Shades of Grey

Shades of Grey - Jasper Fforde This is the first book I read by this author, so I didn't know what to expect, but now I can say I was delighted. However, I would recommend to handle this story, especially its first half, with a fair amount of focus: the author hands out information about his world bits by bits, and one needs to be quite careful in order to understand how it functions. On the other hand, this means no, or very little info-dumps, which is something I always appreciate.

I really liked the illogical and somewhat humorous aspects of this book. In a way, it reminded me of the movie "Brazil" (which I loved). The society Eddie Russet evolves in is of the "dead-tech" quality, with regular "leapbacks" outlawing some machines, means of transportation and other implements, making things go backwards little by little; a lot of its regulations make no sense, but people comply just because those are the Rules, and after so many centuries of abiding by the latter, they just don't know what else to live by.
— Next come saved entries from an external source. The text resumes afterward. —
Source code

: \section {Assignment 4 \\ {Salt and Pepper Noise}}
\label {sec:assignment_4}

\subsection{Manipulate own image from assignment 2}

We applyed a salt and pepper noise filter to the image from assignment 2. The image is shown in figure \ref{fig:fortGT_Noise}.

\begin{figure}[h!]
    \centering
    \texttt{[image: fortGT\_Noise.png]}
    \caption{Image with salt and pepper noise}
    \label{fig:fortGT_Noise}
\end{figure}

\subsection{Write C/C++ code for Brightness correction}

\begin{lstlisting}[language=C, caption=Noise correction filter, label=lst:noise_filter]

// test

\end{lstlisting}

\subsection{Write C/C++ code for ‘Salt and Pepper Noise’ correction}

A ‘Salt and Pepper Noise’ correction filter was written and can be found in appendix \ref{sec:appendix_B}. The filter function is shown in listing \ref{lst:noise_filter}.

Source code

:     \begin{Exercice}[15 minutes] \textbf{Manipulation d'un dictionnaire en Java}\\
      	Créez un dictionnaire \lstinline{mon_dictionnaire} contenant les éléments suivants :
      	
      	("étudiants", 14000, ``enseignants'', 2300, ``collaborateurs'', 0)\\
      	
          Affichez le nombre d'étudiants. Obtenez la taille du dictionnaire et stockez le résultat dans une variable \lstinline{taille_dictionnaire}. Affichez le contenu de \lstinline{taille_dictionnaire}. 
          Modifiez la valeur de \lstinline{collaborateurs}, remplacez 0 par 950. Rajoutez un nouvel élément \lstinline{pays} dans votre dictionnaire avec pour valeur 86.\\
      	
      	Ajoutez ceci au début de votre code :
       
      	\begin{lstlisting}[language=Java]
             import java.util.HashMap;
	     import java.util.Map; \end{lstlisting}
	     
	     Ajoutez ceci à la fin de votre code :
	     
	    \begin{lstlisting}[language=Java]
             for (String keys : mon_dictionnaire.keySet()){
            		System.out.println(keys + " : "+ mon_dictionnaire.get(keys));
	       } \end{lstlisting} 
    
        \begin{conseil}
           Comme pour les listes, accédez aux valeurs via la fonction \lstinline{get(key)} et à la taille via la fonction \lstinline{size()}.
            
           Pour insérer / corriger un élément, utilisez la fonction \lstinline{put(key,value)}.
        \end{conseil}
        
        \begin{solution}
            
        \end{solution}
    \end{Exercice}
The idea of a world based on colour perception is also something I found pretty interesting, not to mention that it raises questions: why are people able to see some colours and not others? Or not to see at night at all? Evolutionary speaking, it makes no sense—and here's where the genius lies, and what makes me hope that an answer will be given in the upcoming sequel(s): who or what designed people to evolve that way? The whole lack of logics behind that actually has got a place in the bigger picture, and fits the nonsense aspect of Fforde's world here.

Mixing dystopia with humour isn't such an easy job, but I think the author did well here. Moreover, to me it may even be more efficient than "100% serious" dystopias, in that it better highlights the really dark aspects of such a society.